Inflows into passive funds hit a high in the month of June, but global investment firm J.P. Morgan is recommending to fixed income investors that being active could help de-risk a portfolio’s bond exposure.
This is especially true when looking at passive strategies that incorporate BBB bonds–the lowest-rated investment-grade debt, which could slip into a default bonanza if the market experiences a sharp downturn.
“If you look at the composition of the corporate credit market, it is really tilted toward lower quality investment grade — what we would call a lot of BBB-rated credit,” said J.P. Morgan Asset Management Head of Global Investment Grade Corporate Credit, Lisa Coleman. “When one invests in a passive strategy you get just the market weightings of things.”
According to the latest Morningstar report for U.S. mutual fund and exchange-traded fund (ETF) fund flows, passive funds notched their best month year-to-date during the month of June with inflows of $69 billion across all category groups. The market share for passive funds now accounts for 40 percent compared to a year ago when it was 37.4 percent.
The Federal Reserve has been putting its more dovish side on display, which pivots from 2018’s rate-hiking bonanza. In addition, fixed income investors are facing other challenges like inverted yield curves and signs of slowing global growth.
Given these challenges, how do investors approach the bond markets? One of the ways is via actively-managed bond ETFs like the Virtus Seix Senior Loan ETF (NYSEArca: SEIX) and Principal Ultra-Short Active Income ETF (NYSEArca: USI).
SEIX seeks to provide investors with a high level of current income via first- and second-lien senior floating rate loans. Senior loans are typically used for business recapitalizations, acquisitions, leveraged buyouts, and re-financings.
The inherent risks associated with senior loans are similar to the risks of junk bonds, but have seniority in the event of borrower default so if the business is forced to sell its assets in a liquidation scenario, the senior loan will be paid first. In addition, senior loans are secured by assets whereas junk bonds are not, making them a more attractive investment option when constructing a loan portfolio.
SEIX will invest in loans that contain possess floating coupon rates tied to a benchmark lending rate, and are below investment grade or unrated.
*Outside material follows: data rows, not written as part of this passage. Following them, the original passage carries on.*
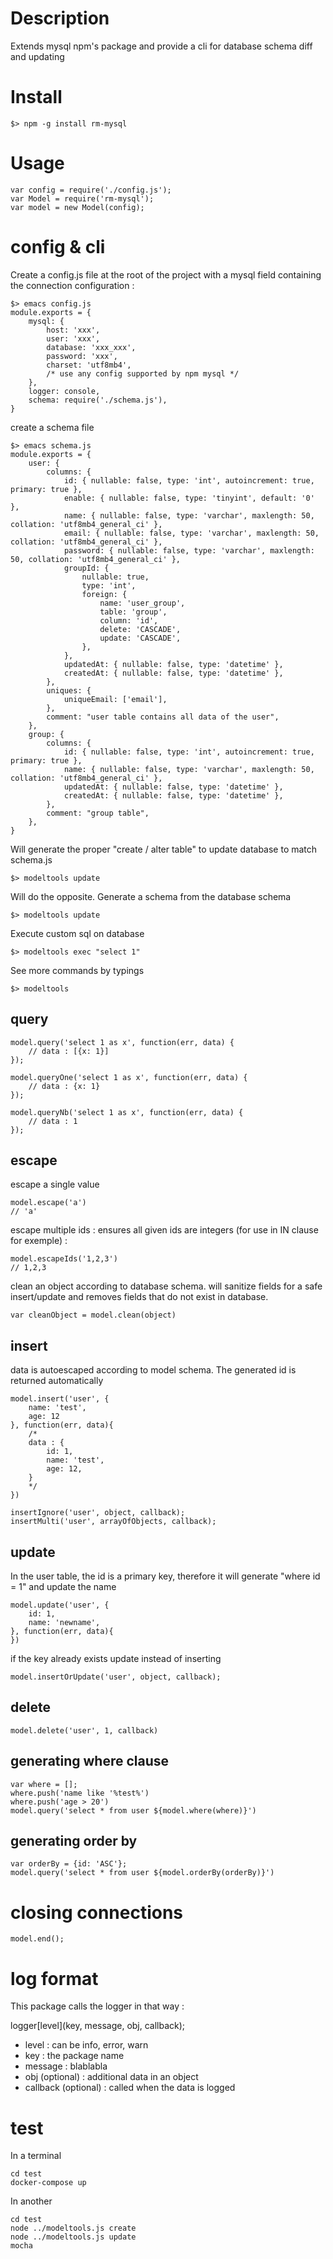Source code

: # Description

Extends mysql npm's package and provide a cli for database schema diff and updating

# Install

    $> npm -g install rm-mysql

# Usage

    var config = require('./config.js');
    var Model = require('rm-mysql');
    var model = new Model(config);

# config & cli

Create a config.js file at the root of the project with a mysql field containing the connection configuration :

    $> emacs config.js
    module.exports = {
        mysql: {
            host: 'xxx',
            user: 'xxx',
            database: 'xxx_xxx',
            password: 'xxx',
            charset: 'utf8mb4',
            /* use any config supported by npm mysql */
        },
        logger: console,
        schema: require('./schema.js'),
    }

create a schema file

    $> emacs schema.js
    module.exports = {
        user: {
            columns: {
                id: { nullable: false, type: 'int', autoincrement: true, primary: true },
                enable: { nullable: false, type: 'tinyint', default: '0' },
                name: { nullable: false, type: 'varchar', maxlength: 50, collation: 'utf8mb4_general_ci' },
                email: { nullable: false, type: 'varchar', maxlength: 50, collation: 'utf8mb4_general_ci' },
                password: { nullable: false, type: 'varchar', maxlength: 50, collation: 'utf8mb4_general_ci' },
                groupId: {
                    nullable: true,
                    type: 'int',
                    foreign: {
                        name: 'user_group',
                        table: 'group',
                        column: 'id',
                        delete: 'CASCADE',
                        update: 'CASCADE',
                    },
                },
                updatedAt: { nullable: false, type: 'datetime' },
                createdAt: { nullable: false, type: 'datetime' },
            },
            uniques: {
                uniqueEmail: ['email'],
            },
            comment: "user table contains all data of the user",
        },
        group: {
            columns: {
                id: { nullable: false, type: 'int', autoincrement: true, primary: true },
                name: { nullable: false, type: 'varchar', maxlength: 50, collation: 'utf8mb4_general_ci' },
                updatedAt: { nullable: false, type: 'datetime' },
                createdAt: { nullable: false, type: 'datetime' },
            },
            comment: "group table",
        },
    }

Will generate the proper "create / alter table" to update database to match schema.js

    $> modeltools update

Will do the opposite. Generate a schema from the database schema

    $> modeltools update

Execute custom sql on database

    $> modeltools exec "select 1"

See more commands by typings

    $> modeltools

## query

    model.query('select 1 as x', function(err, data) {
        // data : [{x: 1}]
    });

    model.queryOne('select 1 as x', function(err, data) {
        // data : {x: 1}
    });

    model.queryNb('select 1 as x', function(err, data) {
        // data : 1
    });

## escape

escape a single value

    model.escape('a')
    // 'a'

escape multiple ids : ensures all given ids are integers (for use in IN clause for exemple) :

    model.escapeIds('1,2,3')
    // 1,2,3

clean an object according to database schema. will sanitize fields for a safe insert/update and removes fields that do not exist in database.

    var cleanObject = model.clean(object)

## insert

data is autoescaped according to model schema.
The generated id is returned automatically

    model.insert('user', {
        name: 'test',
        age: 12
    }, function(err, data){
        /*
        data : {
            id: 1,
            name: 'test',
            age: 12,
        }
        */
    })

    insertIgnore('user', object, callback);
    insertMulti('user', arrayOfObjects, callback);

## update

In the user table, the id is a primary key, therefore it will generate "where id = 1" and update the name

    model.update('user', {
        id: 1,
        name: 'newname',
    }, function(err, data){
    })

if the key already exists update instead of inserting

    model.insertOrUpdate('user', object, callback);

## delete

    model.delete('user', 1, callback)

## generating where clause

    var where = [];
    where.push('name like '%test%')
    where.push('age > 20')
    model.query('select * from user ${model.where(where)}')

## generating order by

    var orderBy = {id: 'ASC'};
    model.query('select * from user ${model.orderBy(orderBy)}')

# closing connections

    model.end();

# log format

This package calls the logger in that way :

logger[level](key, message, obj, callback);

-   level : can be info, error, warn
-   key : the package name
-   message : blablabla
-   obj (optional) : additional data in an object
-   callback (optional) : called when the data is logged

# test

In a terminal

    cd test
    docker-compose up

In another

    cd test
    node ../modeltools.js create
    node ../modeltools.js update
    mocha
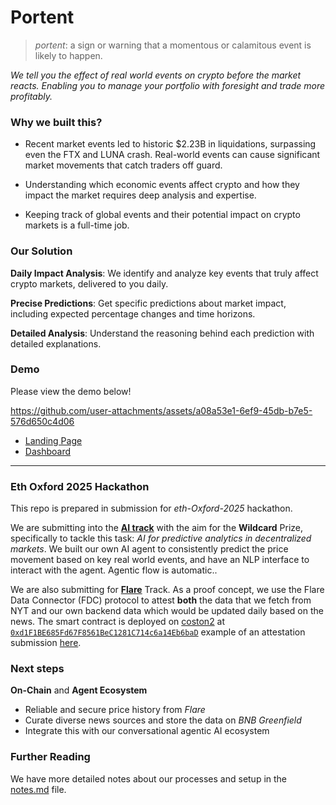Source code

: # Portent

> _portent_: a sign or warning that a momentous or calamitous event is likely to happen.

_We tell you the effect of real world events on crypto before the market reacts. Enabling you to manage your portfolio with foresight and trade more profitably._

### Why we built this?

* Recent market events led to historic $2.23B in liquidations, surpassing even the FTX and LUNA crash. Real-world events can cause significant market movements that catch traders off guard.

* Understanding which economic events affect crypto and how they impact the market requires deep analysis and expertise.

* Keeping track of global events and their potential impact on crypto markets is a full-time job.

### Our Solution

**Daily Impact Analysis**: We identify and analyze key events that truly affect crypto markets, delivered to you daily.

**Precise Predictions**: Get specific predictions about market impact, including expected percentage changes and time horizons.

**Detailed Analysis**: Understand the reasoning behind each prediction with detailed explanations.

### Demo

Please view the demo below!

https://github.com/user-attachments/assets/a08a53e1-6ef9-45db-b7e5-576d650c4d06


* [Landing Page](https://preview--foresight-crypto-dashboard.lovable.app/)
* [Dashboard](https://preview--foresight-crypto-dashboard.lovable.app/dashboard)

---

### Eth Oxford 2025 Hackathon

This repo is prepared in submission for _eth-Oxford-2025_ hackathon.

We are submitting into the [**AI track**](https://dorahacks.io/hackathon/eth-oxford-2025/ai) with the aim for the **Wildcard** Prize, specifically to tackle this task: _AI for predictive analytics in decentralized markets_. We built our own AI agent to consistently predict the price movement based on key real world events, and have an NLP interface to interact with the agent. Agentic flow is automatic..

We are also submitting for [**Flare**](https://flare-network.notion.site/Flare-Hackathon-Guide-ETH-Oxford-17fd502e6fa6803ab4fefd325eb2395f) Track. As a proof concept, we use the Flare Data Connector (FDC) protocol to attest **both** the data that we fetch from NYT and our own backend data which would be updated daily based on the news. The smart contract is deployed on [coston2](https://coston2-explorer.flare.network/) at [`0xd1F1BE685Fd67F8561BeC1281C714c6a14Eb6baD`](https://coston2-explorer.flare.network/address/0xd1F1BE685Fd67F8561BeC1281C714c6a14Eb6baD#code) example of an attestation submission [here](https://coston2-systems-explorer.flare.rocks/voting-epoch/896247?tab=fdc). 


### Next steps

**On-Chain** and **Agent Ecosystem**
  - Reliable and secure price history from _Flare_
  - Curate diverse news sources and store the data on _BNB Greenfield_
  - Integrate this with our conversational agentic AI ecosystem

### Further Reading

We have more detailed notes about our processes and setup in the [notes.md](notes.md) file.
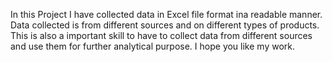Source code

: In this Project I have collected data in Excel file format ina readable manner.
Data collected is from different sources and on different types of products.
This is also a important skill to have to collect data from different sources and use them for further analytical purpose.
I hope you like my work.

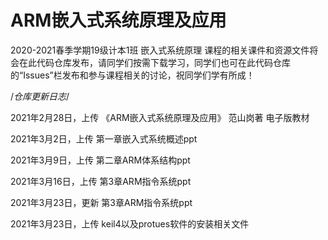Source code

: # ARM嵌入式系统原理及应用

  2020-2021春季学期19级计本1班 嵌入式系统原理 课程的相关课件和资源文件将会在此代码仓库发布，请同学们按需下载学习，同学们也可在此代码仓库的“Issues”栏发布和参与课程相关的讨论，祝同学们学有所成！

/*仓库更新日志*/

2021年2月28日，上传 《ARM嵌入式系统原理及应用》 范山岗著 电子版教材

2021年3月2日，上传 第一章嵌入式系统概述ppt

2021年3月9日，上传 第二章ARM体系结构ppt

2021年3月16日，上传 第3章ARM指令系统ppt

2021年3月23日，更新 第3章ARM指令系统ppt

2021年3月23日，上传 keil4以及protues软件的安装相关文件
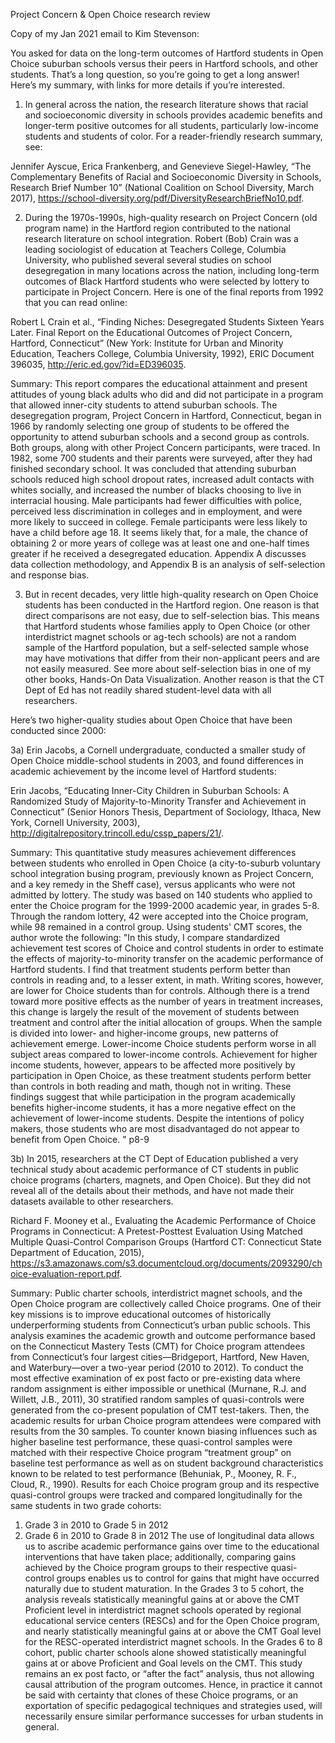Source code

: Project Concern & Open Choice research review

Copy of my Jan 2021 email to Kim Stevenson:

You asked for data on the long-term outcomes of Hartford students in Open Choice suburban schools versus their peers in Hartford schools, and other students. That’s a long question, so you’re going to get a long answer! Here’s my summary, with links for more details if you’re interested.

1) In general across the nation, the research literature shows that racial and socioeconomic diversity in schools provides academic benefits and longer-term positive outcomes for all students, particularly low-income students and students of color. For a reader-friendly research summary, see:

Jennifer Ayscue, Erica Frankenberg, and Genevieve Siegel-Hawley, “The Complementary Benefits of Racial and Socioeconomic Diversity in Schools, Research Brief Number 10” (National Coalition on School Diversity, March 2017), https://school-diversity.org/pdf/DiversityResearchBriefNo10.pdf.

2) During the 1970s-1990s, high-quality research on Project Concern (old program name) in the Hartford region contributed to the national research literature on school integration. Robert (Bob) Crain was a leading sociologist of education at Teachers College, Columbia University, who published several several studies on school desegregation in many locations across the nation, including  long-term outcomes of Black Hartford students who were selected by lottery to participate in Project Concern. Here is one of the final reports from 1992 that you can read online:

Robert L Crain et al., “Finding Niches: Desegregated Students Sixteen Years Later. Final Report on the Educational Outcomes of Project Concern, Hartford, Connecticut” (New York: Institute for Urban and Minority Education, Teachers College, Columbia University, 1992), ERIC Document 396035, http://eric.ed.gov/?id=ED396035.

Summary: This report compares the educational attainment and present attitudes of young black adults who did and did not participate in a program that allowed inner-city students to attend suburban schools. The desegregation program, Project Concern in Hartford, Connecticut, began in 1966 by randomly selecting one group of students to be offered the opportunity to attend suburban schools and a second group as controls. Both groups, along with other Project Concern participants, were traced. In 1982, some 700 students and their parents were surveyed, after they had finished secondary school. It was concluded that attending suburban schools reduced high school dropout rates, increased adult contacts with whites socially, and increased the number of blacks choosing to live in interracial housing. Male participants had fewer difficulties with police, perceived less discrimination in colleges and in employment, and were more likely to succeed in college. Female participants were less likely to have a child before age 18. It seems likely that, for a male, the chance of obtaining 2 or more years of college was at least one and one-half times greater if he received a desegregated education. Appendix A discusses data collection methodology, and Appendix B is an analysis of self-selection and response bias.

3) But in recent decades, very little high-quality research on Open Choice students has been conducted in the Hartford region. One reason is that direct comparisons are not easy, due to self-selection bias. This means that Hartford students whose families apply to Open Choice (or other interdistrict magnet schools or ag-tech schools) are not a random sample of the Hartford population, but a self-selected sample whose may have motivations that differ from their non-applicant peers and are not easily measured. See more about self-selection bias in one of my other books, Hands-On Data Visualization. Another reason is that the CT Dept of Ed has not readily shared student-level data with all researchers.

Here’s two higher-quality studies about Open Choice that have been conducted since 2000:

3a) Erin Jacobs, a Cornell undergraduate, conducted a smaller study of Open Choice middle-school students in 2003, and found differences in academic achievement by the income level of Hartford students:

Erin Jacobs, “Educating Inner-City Children in Suburban Schools: A Randomized Study of Majority-to-Minority Transfer and Achievement in Connecticut” (Senior Honors Thesis, Department of Sociology, Ithaca, New York, Cornell University, 2003), http://digitalrepository.trincoll.edu/cssp_papers/21/.

Summary: This quantitative study measures achievement differences between students who enrolled in Open Choice (a city-to-suburb voluntary school integration busing program, previously known as Project Concern, and a key remedy in the Sheff case), versus applicants who were not admitted by lottery. The study was based on 140 students who applied to enter the Choice program for the 1999-2000 academic year, in grades 5-8. Through the random lottery, 42 were accepted into the Choice program, while 98 remained in a control group. Using students' CMT scores, the author wrote the following: "In this study, I compare standardized achievement test scores of Choice and control students in order to estimate the effects of majority-to-minority transfer on the academic performance of Hartford students.  I find that treatment students perform better than controls in reading and, to a lesser extent, in math.  Writing scores, however, are lower for Choice students than for controls.  Although there is a trend toward more positive effects as the number of years in treatment increases, this change is largely the result of the movement of students between treatment and control after the initial allocation of groups.  When the sample is divided into lower- and higher-income groups, new patterns of achievement emerge.  Lower-income Choice students perform worse in all subject areas compared to lower-income controls.  Achievement for higher income students, however, appears to be affected more positively by participation in Open Choice, as these treatment students perform better than controls in both reading and math, though not in writing.  These findings suggest that while participation in the program academically benefits higher-income students, it has a more negative effect on the achievement of lower-income students.  Despite the intentions of policy makers, those students who are most disadvantaged do not appear to benefit from Open Choice. " p8-9

3b) In 2015, researchers at the CT Dept of Education published a very technical study about academic performance of CT students in public choice programs (charters, magnets, and Open Choice). But they did not reveal all of the details about their methods, and have not made their datasets available to other researchers.

Richard F. Mooney et al., Evaluating the Academic Performance of Choice Programs in Connecticut: A Pretest-Posttest Evaluation Using Matched Multiple Quasi-Control Comparison Groups (Hartford CT: Connecticut State Department of Education, 2015), https://s3.amazonaws.com/s3.documentcloud.org/documents/2093290/choice-evaluation-report.pdf.

Summary: Public charter schools, interdistrict magnet schools, and the Open Choice program are collectively
called Choice programs. One of their key missions is to improve educational outcomes of historically
underperforming students from Connecticut’s urban public schools. This analysis examines the academic
growth and outcome performance based on the Connecticut Mastery Tests (CMT) for Choice program
attendees from Connecticut’s four largest cities—Bridgeport, Hartford, New Haven, and Waterbury—over
a two-year period (2010 to 2012).
To conduct the most effective examination of ex post facto or pre-existing data where random assignment
is either impossible or unethical (Murnane, R.J. and Willett, J.B., 2011), 30 stratified random samples of
quasi-controls were generated from the co-present population of CMT test-takers. Then, the academic
results for urban Choice program attendees were compared with results from the 30 samples. To counter
known biasing influences such as higher baseline test performance, these quasi-control samples were
matched with their respective Choice program “treatment group” on baseline test performance as well as
on student background characteristics known to be related to test performance (Behuniak, P., Mooney, R.
F., Cloud, R., 1990).
Results for each Choice program group and its respective quasi-control groups were tracked and compared
longitudinally for the same students in two grade cohorts:
1. Grade 3 in 2010 to Grade 5 in 2012
2. Grade 6 in 2010 to Grade 8 in 2012
The use of longitudinal data allows us to ascribe academic performance gains over time to the educational
interventions that have taken place; additionally, comparing gains achieved by the Choice program groups
to their respective quasi-control groups enables us to control for gains that might have occurred naturally
due to student maturation.
In the Grades 3 to 5 cohort, the analysis reveals statistically meaningful gains at or above the CMT
Proficient level in interdistrict magnet schools operated by regional educational service centers (RESCs)
and for the Open Choice program, and nearly statistically meaningful gains at or above the CMT Goal
level for the RESC-operated interdistrict magnet schools.
In the Grades 6 to 8 cohort, public charter schools alone showed statistically meaningful gains at or above
Proficient and Goal levels on the CMT.
This study remains an ex post facto, or “after the fact” analysis, thus not allowing causal attribution of the
program outcomes. Hence, in practice it cannot be said with certainty that clones of these Choice programs,
or an exportation of specific pedagogical techniques and strategies used, will necessarily ensure
similar performance successes for urban students in general.
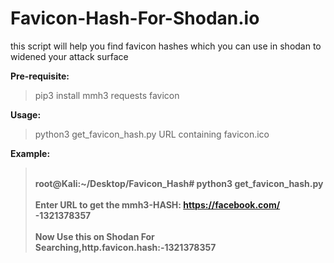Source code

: # Favicon-Hash-For-Shodan.io
this script will help you find favicon hashes which you can use in shodan to widened your attack surface

<b>Pre-requisite:</b>
>pip3 install mmh3 requests favicon

<b>Usage:</b>
>python3 get_favicon_hash.py URL containing favicon.ico

<b>Example:<b>
><br>root@Kali:~/Desktop/Favicon_Hash# python3 get_favicon_hash.py  
><br>Enter URL to get the mmh3-HASH: https://facebook.com/
><br>-1321378357  
><br>Now Use this on Shodan For Searching,http.favicon.hash:-1321378357


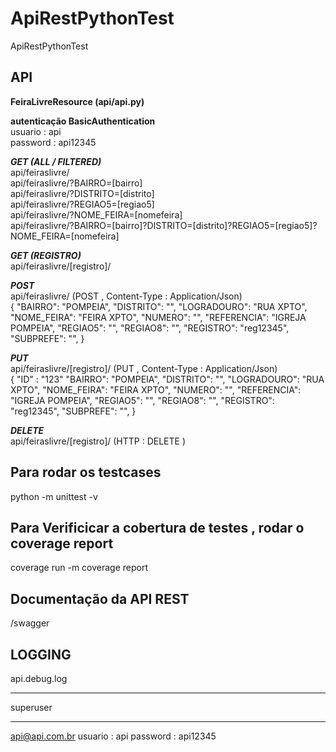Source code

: # ApiRestPythonTest
ApiRestPythonTest


<h2>
API
</h2>
<b>FeiraLivreResource (api/api.py)</b>


<b> autenticação BasicAuthentication </b>
<br>
usuario : api
<br>
password : api12345
<br>

<i><b>GET (ALL / FILTERED)</b></i>
<br>
api/feiraslivre/
<br>
api/feiraslivre/?BAIRRO=[bairro]
<br>
api/feiraslivre/?DISTRITO=[distrito]
<br>
api/feiraslivre/?REGIAO5=[regiao5]
<br>
api/feiraslivre/?NOME_FEIRA=[nomefeira]
<br>
api/feiraslivre/?BAIRRO=[bairro]?DISTRITO=[distrito]?REGIAO5=[regiao5]?NOME_FEIRA=[nomefeira]

<i><b>GET (REGISTRO)</b></i>
<br>
api/feiraslivre/[registro]/

<i><b>POST</b></i>
<br>
api/feiraslivre/ (POST , Content-Type : Application/Json)
<br>
{
            "BAIRRO": "POMPEIA",
            "DISTRITO": "",
            "LOGRADOURO": "RUA XPTO",
            "NOME_FEIRA": "FEIRA XPTO",
            "NUMERO": "",
            "REFERENCIA": "IGREJA POMPEIA",
            "REGIAO5": "",
            "REGIAO8": "",
            "REGISTRO": "reg12345",
            "SUBPREFE": "",
}

<i><b>PUT</b></i>
<br>
api/feiraslivre/[registro]/ (PUT , Content-Type : Application/Json)
<br>
{ 
            "ID" : "123"
            "BAIRRO": "POMPEIA",
            "DISTRITO": "",
            "LOGRADOURO": "RUA XPTO",
            "NOME_FEIRA": "FEIRA XPTO",
            "NUMERO": "",
            "REFERENCIA": "IGREJA POMPEIA",
            "REGIAO5": "",
            "REGIAO8": "",
            "REGISTRO": "reg12345",
            "SUBPREFE": "",
}

<i><b>DELETE</b></i>
<br>
api/feiraslivre/[registro]/  (HTTP : DELETE )

<h2> Para rodar os testcases </h2> 
python -m unittest -v

<h2> Para Verificicar a cobertura de testes , rodar o coverage report </h2>
coverage run -m
coverage report

<h2>Documentação da API REST</h2>
/swagger

<h2>LOGGING</h2>
api.debug.log


***********************************************
superuser
*************************************************
api@api.com.br
usuario : api
password : api12345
The floating rate allows investors to capitalize on any short-term interest rate adjustments.
SEIX will be subadvised by Seix Investment Advisors LLC, which will manage investments for the portfolio with a management fee of 0.57 percent.
With 2018’s year-end sell-offs in U.S. equities, investors are giving value investing a closer look in 2019. A byproduct of a shift to value is a focus on the quality of investments–being selective and using due diligence as screeners to find the best-performing investments.
One corner of the bond market that especially saw an influx of capital was short duration bonds and USI provides this benefit while at the same time, has the active management component. USI will invest in debt issues that seek to maintain both an average effective maturity of three years or less, and an average portfolio duration of one year or less.
USI may hold a mix of fixed and floating rate securities in U.S. and foreign debt from the financial services sector, such as banking, insurance and commercial finance. USI will be managed by Principal Global Advisors–an indirect subsidiary of Principal Financial Group with a cost-effective fee of 0.18 percent.